Zur Fußballeuropameisterschaft der Herren machte erneut die Schlagzeile die Runde, dass Sie Ihren sportlichen Erfolg Ihrer Ernährung verdankten, die vor allem aus Kuhherzen und -lebern und einem »Getränk aus Milch, Grünkohl und Spinat« besteht.

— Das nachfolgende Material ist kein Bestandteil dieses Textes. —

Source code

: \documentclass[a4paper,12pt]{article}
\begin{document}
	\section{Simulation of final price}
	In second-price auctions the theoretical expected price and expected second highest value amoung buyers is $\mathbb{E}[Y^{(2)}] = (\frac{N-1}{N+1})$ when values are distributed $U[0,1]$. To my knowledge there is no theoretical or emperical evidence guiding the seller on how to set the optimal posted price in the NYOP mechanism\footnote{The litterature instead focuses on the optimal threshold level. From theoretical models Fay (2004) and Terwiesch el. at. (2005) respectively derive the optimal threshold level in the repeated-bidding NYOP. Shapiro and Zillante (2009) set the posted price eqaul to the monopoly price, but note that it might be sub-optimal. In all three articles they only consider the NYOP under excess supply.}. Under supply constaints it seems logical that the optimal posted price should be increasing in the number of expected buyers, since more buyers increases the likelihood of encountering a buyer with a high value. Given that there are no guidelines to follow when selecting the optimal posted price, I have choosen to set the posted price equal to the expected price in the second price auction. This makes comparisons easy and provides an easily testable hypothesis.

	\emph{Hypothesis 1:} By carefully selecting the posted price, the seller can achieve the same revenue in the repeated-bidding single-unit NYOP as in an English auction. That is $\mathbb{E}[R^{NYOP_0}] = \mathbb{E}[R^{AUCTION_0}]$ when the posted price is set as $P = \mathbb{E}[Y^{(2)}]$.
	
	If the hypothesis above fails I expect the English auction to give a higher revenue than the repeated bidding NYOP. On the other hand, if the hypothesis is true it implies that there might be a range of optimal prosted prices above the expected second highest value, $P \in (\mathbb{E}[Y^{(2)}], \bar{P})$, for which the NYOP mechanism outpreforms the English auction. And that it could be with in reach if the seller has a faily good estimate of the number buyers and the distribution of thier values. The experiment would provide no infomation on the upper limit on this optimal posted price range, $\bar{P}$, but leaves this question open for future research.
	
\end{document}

»Würg!« mögen die meisten denken, wenn sie das hören. Doch kann ein Fußballer von Weltrang wie Sie sich gewiss einen persönlichen Spitzenkoch leisten, der die nötige Variation in den Speiseplan bringt: morgens Porridge aus Baby-Kuhherzen in Grünkohl-Spinat-Milch, mittags Burger aus einem Kuhleber-Patty und zwei Kuhherzenhälften und Spinat-Grünkohl-Eiscreme zum Nachtisch, abends Eintopf aus Kuhherzen, Kuhleber, Spi… na ja, Sie wissen schon!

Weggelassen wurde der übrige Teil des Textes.